Antifungal Potential of Essential Oil Chemotypes of Eugenia uniflora Against Phytopathogens
Ygor Nunes Moreira, Eduardo Barros Duarte‐Junior, Igor Sampaio Fontes, Elisabeth Alves Duarte Pereira de Medeiros, Camila da Silva Barbosa Pereira, Diego da Paixão Alves, Durval Reis Mariano‐Junior, Rosana Santos Cavalcante, Pedro Corrêa Damasceno‐Junior

TL;DR
This study shows that essential oils from Eugenia uniflora can effectively inhibit plant-damaging fungi, offering a natural alternative to fungicides.
Contribution
The study identifies specific chemotypes of E. uniflora with potent antifungal activity against phytopathogens.
Findings
Essential oils from E. uniflora chemotypes inhibited Colletotrichum gloeosporioides and Pestalotia sp. with high efficacy.
Chemical variability among chemotypes influences their antifungal potential.

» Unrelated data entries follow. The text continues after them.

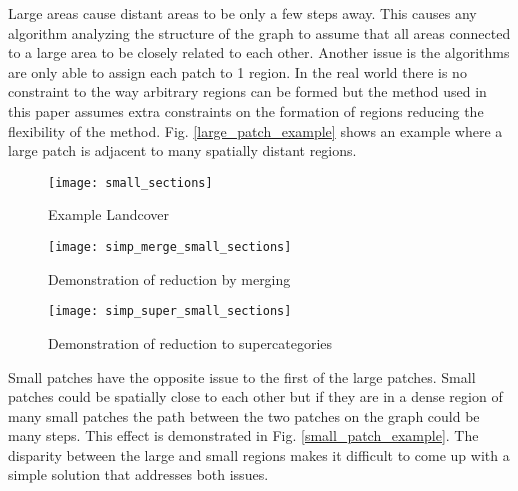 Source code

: \documentclass[conference]{IEEEtran}
\begin{document}
	Large areas cause distant areas to be only a few steps away. This causes any algorithm analyzing the structure of the graph to assume that all areas connected to a large area to be closely related to each other. Another issue is the algorithms are only able to assign each patch to 1 region. In the real world there is no constraint to the way arbitrary regions can be formed but the method used in this paper assumes extra constraints on the formation of regions reducing the flexibility of the method. Fig. \ref{large_patch_example} shows an example where a large patch is adjacent to many spatially distant regions. 
	
	\begin{figure*}[t!]
		\centering
		\begin{subfigure}[b]{0.3\textwidth}
			\centering
			\texttt{[image: small\_sections]}
			\caption{Example Landcover}
			\label{small_sections}
		\end{subfigure}
		\hfill
		\begin{subfigure}[b]{0.3\textwidth}
			\centering
			\texttt{[image: simp\_merge\_small\_sections]}
			\caption{Demonstration of reduction by merging}
			\label{simp_merge_small_sections}
		\end{subfigure}
		\hfill
		\begin{subfigure}[b]{0.3\textwidth}
			\centering
			\texttt{[image: simp\_super\_small\_sections]}
			\caption{Demonstration of reduction to supercategories}
			\label{simp_super_small_sections}
		\end{subfigure}
		
		\caption{This figure shows the difficulty when dealing with small patches. The patches outside of the cluster near the bottom of \ref{small_sections} can be several steps away from each other. The patches in the cluster can also be several steps away from patches within the same cluster even though they are spatially close due to the density of the cluster. This shows that the length of the path between two patches is not a rigid tool to use when comparing the similarity between the two patches. Figs. \ref{simp_merge_small_sections} and \ref{simp_super_small_sections} demonstrate reduction methods.}
		\label{small_patch_example}
	\end{figure*}
	
	Small patches have the opposite issue to the first of the large patches. Small patches could be spatially close to each other but if they are in a dense region of many small patches the path between the two patches on the graph could be many steps. This effect is demonstrated in Fig. \ref{small_patch_example}. The disparity between the large and small regions makes it difficult to come up with a simple solution that addresses both issues.
	
\end{document}
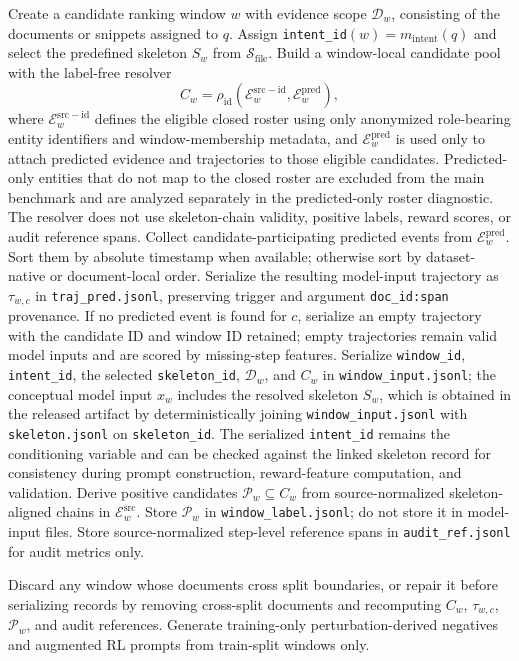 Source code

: \documentclass{article}
\begin{document}
\begin{algorithm}[!htbp]
\begin{algorithmic}[1]
    \STATE Create a candidate ranking window $w$ with evidence scope $\mathcal{D}_w$, consisting of the documents or snippets assigned to $q$.
    \STATE Assign \texttt{intent\_id}$(w)=m_{\mathrm{intent}}(q)$ and select the predefined skeleton $S_w$ from $\mathcal{S}_{\mathrm{file}}$.
    \STATE Build a window-local candidate pool with the label-free resolver
    \[
    C_w=\rho_{\mathrm{id}}\!\left(\mathcal{E}^{\mathrm{src-id}}_w,\mathcal{E}^{\mathrm{pred}}_w\right),
    \]
    where $\mathcal{E}^{\mathrm{src-id}}_w$ defines the eligible closed roster using only anonymized role-bearing entity identifiers and window-membership metadata, and $\mathcal{E}^{\mathrm{pred}}_w$ is used only to attach predicted evidence and trajectories to those eligible candidates.
    Predicted-only entities that do not map to the closed roster are excluded from the main benchmark and are analyzed separately in the predicted-only roster diagnostic.
    \STATE The resolver does not use skeleton-chain validity, positive labels, reward scores, or audit reference spans.
        \STATE Collect candidate-participating predicted events from $\mathcal{E}^{\mathrm{pred}}_w$.
        \STATE Sort them by absolute timestamp when available; otherwise sort by dataset-native or document-local order.
        \STATE Serialize the resulting model-input trajectory as $\tau_{w,c}$ in \texttt{traj\_pred.jsonl}, preserving trigger and argument \texttt{doc\_id:span} provenance.
        \STATE If no predicted event is found for $c$, serialize an empty trajectory with the candidate ID and window ID retained; empty trajectories remain valid model inputs and are scored by missing-step features.
    \ENDFOR
    \STATE Serialize \texttt{window\_id}, \texttt{intent\_id}, the selected \texttt{skeleton\_id}, $\mathcal{D}_w$, and $C_w$ in \texttt{window\_input.jsonl}; the conceptual model input $x_w$ includes the resolved skeleton $S_w$, which is obtained in the released artifact by deterministically joining \texttt{window\_input.jsonl} with \texttt{skeleton.jsonl} on \texttt{skeleton\_id}.
    \STATE The serialized \texttt{intent\_id} remains the conditioning variable and can be checked against the linked skeleton record for consistency during prompt construction, reward-feature computation, and validation.
    \STATE Derive positive candidates $\mathcal{P}_w \subseteq C_w$ from source-normalized skeleton-aligned chains in $\mathcal{E}^{\mathrm{src}}_w$.
    \STATE Store $\mathcal{P}_w$ in \texttt{window\_label.jsonl}; do not store it in model-input files.
    \STATE Store source-normalized step-level reference spans in \texttt{audit\_ref.jsonl} for audit metrics only.
\ENDFOR

\STATE Discard any window whose documents cross split boundaries, or repair it before serializing records by removing cross-split documents and recomputing $C_w$, $\tau_{w,c}$, $\mathcal{P}_w$, and audit references.
\STATE Generate training-only perturbation-derived negatives and augmented RL prompts from train-split windows only.
\end{algorithmic}
\end{algorithm}
\end{document}
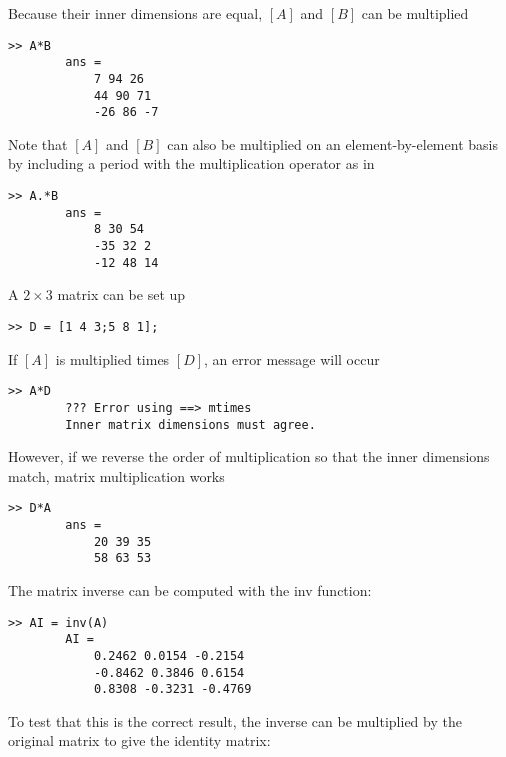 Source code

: \documentclass[../main.tex]{subfiles}
\begin{document}
\begin{example}
    \noindent Because their inner dimensions are equal, $[A]$ and $[B]$ can be multiplied

    \begin{lstlisting}[numbers=none,frame=none]
        >> A*B
        ans =
            7 94 26
            44 90 71
            -26 86 -7
	\end{lstlisting}

    \noindent Note that $[A]$ and $[B]$ can also be multiplied on an element-by-element basis by including a period with the multiplication operator as in

    \begin{lstlisting}[numbers=none,frame=none]
        >> A.*B
        ans =
            8 30 54
            -35 32 2
            -12 48 14
	\end{lstlisting}

    \noindent A $2 \times 3$ matrix can be set up

    \begin{lstlisting}[numbers=none,frame=none]
        >> D = [1 4 3;5 8 1];
	\end{lstlisting}

    \noindent If $[A]$ is multiplied times $[D]$, an error message will occur

    \begin{lstlisting}[numbers=none,frame=none]
        >> A*D
        ??? Error using ==> mtimes
        Inner matrix dimensions must agree.
	\end{lstlisting}

    \noindent However, if we reverse the order of multiplication so that the inner dimensions match, matrix multiplication works

    \begin{lstlisting}[numbers=none,frame=none]
        >> D*A
        ans =
            20 39 35
            58 63 53
	\end{lstlisting}

    \noindent The matrix inverse can be computed with the inv function:

    \begin{lstlisting}[numbers=none,frame=none]
        >> AI = inv(A)
        AI =
            0.2462 0.0154 -0.2154
            -0.8462 0.3846 0.6154
            0.8308 -0.3231 -0.4769
	\end{lstlisting}

    \noindent To test that this is the correct result, the inverse can be multiplied by the original matrix to give the identity matrix:


\end{example}
\end{document}
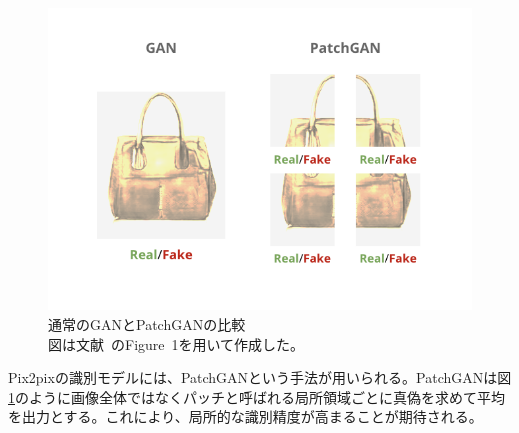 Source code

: \begin{figure}[t]
\begin{center}
\includegraphics[width=0.95\hsize]{figure/patchgan.png}
\caption{通常のGANとPatchGANの比較\\
図は文献~\cite{pix2pix}のFigure~1を用いて作成した。}
\label{fig:patchgan}
\end{center}
\end{figure}

Pix2pixの識別モデルには、PatchGANという手法が用いられる。PatchGANは図\ref{fig:patchgan}のように画像全体ではなくパッチと呼ばれる局所領域ごとに真偽を求めて平均を出力とする。これにより、局所的な識別精度が高まることが期待される。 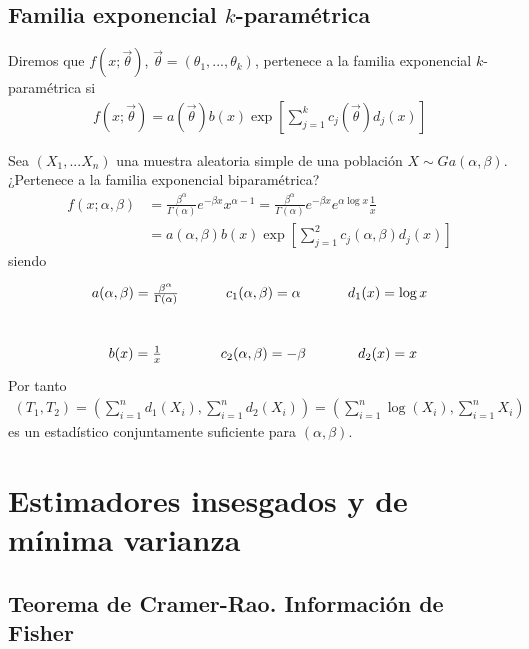 \subsection{Familia exponencial $k$-paramétrica}

\begin{defi}
Diremos que $f\left(x;\overrightarrow{\theta}\right)$, $\overrightarrow{\theta} = (\theta_1,...,\theta_k)$, pertenece a la familia exponencial $k$-paramétrica si
\begin{align*}
    f(x;\overrightarrow{\theta}) = a\left(\overrightarrow{\theta}\right)b(x)\exp\left[ \sum_{j=1}^{k}{c_j\left(\overrightarrow{\theta}\right)d_j(x)}\right]
\end{align*}
\end{defi}

\begin{ejemplo}
Sea $(X_1,...X_n)$ una muestra aleatoria simple de una población $X \sim Ga(\alpha,\beta)$. ¿Pertenece a la familia exponencial biparamétrica?
\begin{align*}
    f(x;\alpha,\beta) &= \frac{\beta^{\alpha}}{\Gamma(\alpha)}e^{-\beta x}x^{\alpha -1} = \frac{\beta^{\alpha}}{\Gamma(\alpha)}e^{-\beta x}e^{\alpha\log x} \frac{1}{x} \\
    &= a\left(\alpha,\beta\right)b(x)\exp\left[ \sum_{j=1}^{2}{c_j\left(\alpha,\beta\right)d_j(x)}\right]
\end{align*}
siendo
\begin{align*}
    \xymatrix{
    a(\alpha, \beta) =  \frac{\beta^{\alpha}}{\Gamma(\alpha)} & c_1(\alpha,\beta) = \alpha & d_1(x) = \log x \\
    b(x) = \frac{1}{x} & c_2(\alpha,\beta) = -\beta & d_2(x) = x
    }
\end{align*}
Por tanto
\begin{align*}
    (T_1,T_2) = \left( \sum_{i=1}^{n}{d_1(X_i)}, \sum_{i=1}^{n}{d_2(X_i)}\right) = \left( \sum_{i=1}^{n}{\log(X_i)}, \sum_{i=1}^{n}{X_i}\right)
\end{align*}
es un estadístico conjuntamente suficiente para $(\alpha,\beta)$.
\end{ejemplo}

\section{Estimadores insesgados y de mínima varianza}

\subsection{Teorema de Cramer-Rao. Información de Fisher}

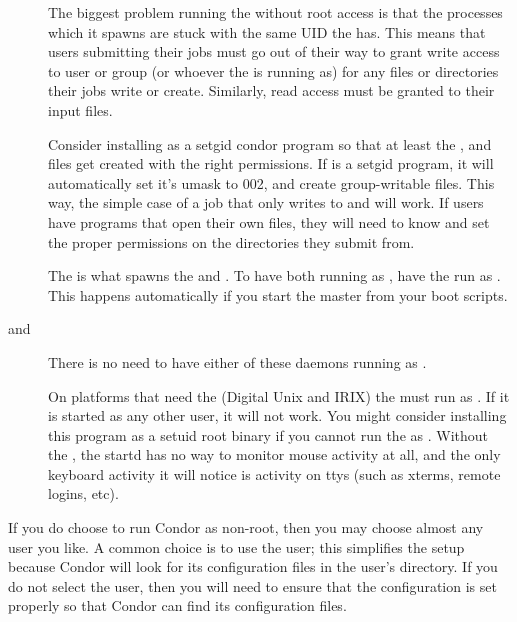 \begin{description}
\item[] The biggest problem running the 
    without root access is that the  processes which it
    spawns are stuck with the same UID the  has.  This
    means that users submitting their jobs must go out of their way
    to grant write access to user or group  (or whoever the
     is running as) for any files or directories their jobs
    write or create.  Similarly, read access must be granted to their
    input files.

    Consider installing  as a setgid condor
    program so that at least the ,  and
     files get created with the right permissions.  If
     is a setgid program, it will automatically set
    it's umask to 002, and create group-writable files.  This
    way, the simple case of a job that only writes to 
    and  will work.  If users have programs that open
    their own files, they will need to know and set the proper permissions
    on the directories they submit from.

\item[] The  is what spawns the
     and . To have both running
    as , have the  run as .
    This happens
    automatically if you start the master from your boot scripts.

\item[ and ]
    There is no need to have either of these daemons running as .

\item[] On platforms that need the  (Digital
    Unix and IRIX) the  must run as .  If it is
    started as any other user, it will not work.  You might consider
    installing this program as a setuid root binary if you cannot run
    the  as .  Without the , the
    startd has no way to monitor mouse activity at all, and the only
    keyboard activity it will notice is activity on ttys (such as
    xterms, remote logins, etc).

\end{description}

If you do choose to run Condor as non-root, then you may choose almost any
user you like. A common choice is to use the  user; this
simplifies the setup because Condor will look for its configuration
files in the  user's directory. If you do not
select the 
user, then you will need to ensure that the configuration is set
properly so that Condor can find its configuration files. 

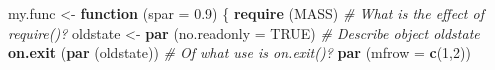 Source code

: \documentclass[
]{book}
\newenvironment{Shaded}{\begin{snugshade}}{\end{snugshade}}
\newcommand{\AttributeTok}[1]{\textcolor[rgb]{0.13,0.29,0.53}{#1}}
\newcommand{\CommentTok}[1]{\textcolor[rgb]{0.56,0.35,0.01}{\textit{#1}}}
\newcommand{\ConstantTok}[1]{\textcolor[rgb]{0.56,0.35,0.01}{#1}}
\newcommand{\ControlFlowTok}[1]{\textcolor[rgb]{0.13,0.29,0.53}{\textbf{#1}}}
\newcommand{\DecValTok}[1]{\textcolor[rgb]{0.00,0.00,0.81}{#1}}
\newcommand{\FloatTok}[1]{\textcolor[rgb]{0.00,0.00,0.81}{#1}}
\newcommand{\FunctionTok}[1]{\textcolor[rgb]{0.13,0.29,0.53}{\textbf{#1}}}
\newcommand{\NormalTok}[1]{#1}
\newcommand{\OtherTok}[1]{\textcolor[rgb]{0.56,0.35,0.01}{#1}}
\begin{document}
\begin{Shaded}
\begin{Highlighting}[]
\NormalTok{my.func }\OtherTok{\textless{}{-}} \ControlFlowTok{function}\NormalTok{ (}\AttributeTok{spar =} \FloatTok{0.9}\NormalTok{)}
\NormalTok{\{ }\FunctionTok{require}\NormalTok{ (MASS)                             }\CommentTok{\# What is the effect of require()?}
\NormalTok{  oldstate }\OtherTok{\textless{}{-}} \FunctionTok{par}\NormalTok{ (}\AttributeTok{no.readonly =} \ConstantTok{TRUE}\NormalTok{)       }\CommentTok{\# Describe object \textquotesingle{}oldstate\textquotesingle{}}
  \FunctionTok{on.exit}\NormalTok{ (}\FunctionTok{par}\NormalTok{ (oldstate))                   }\CommentTok{\# Of what use is on.exit()?}
  \FunctionTok{par}\NormalTok{ (}\AttributeTok{mfrow =} \FunctionTok{c}\NormalTok{(}\DecValTok{1}\NormalTok{,}\DecValTok{2}\NormalTok{))}
  

\end{Highlighting}
\end{Shaded}
\end{document}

Inhibition rates were comparable to the fungicide tebuconazole with IC50 values between 0.01 and 0.09 mg mL−1.
Abstract
This study investigated the chemical composition and antifungal activity of essential oils (EOs) from five chemotypes of Eugenia uniflora (E. uniflora) collected in the state of Rio de Janeiro, Brazil. GC–FID and GC–MS analyses revealed major compounds such as curzerene, selina‐1,3,7(11)‐trien‐8‐one, its epoxide, and spathulenol, indicating significant chemical variability. In vitro assays demonstrated that EOs from selected chemotypes exhibited strong inhibitory effects against the phytopathogens Colletotrichum gloeosporioides and Pestalotia sp., with inhibition rates comparable to the fungicide tebuconazole. IC50 values ranged from 0.01 to 0.09 mg mL−1. These findings reinforce the potential of E. uniflora as a natural source of bioactive compounds and support further exploration of its EOs for sustainable plant disease management. The observed intraspecific chemical diversity may…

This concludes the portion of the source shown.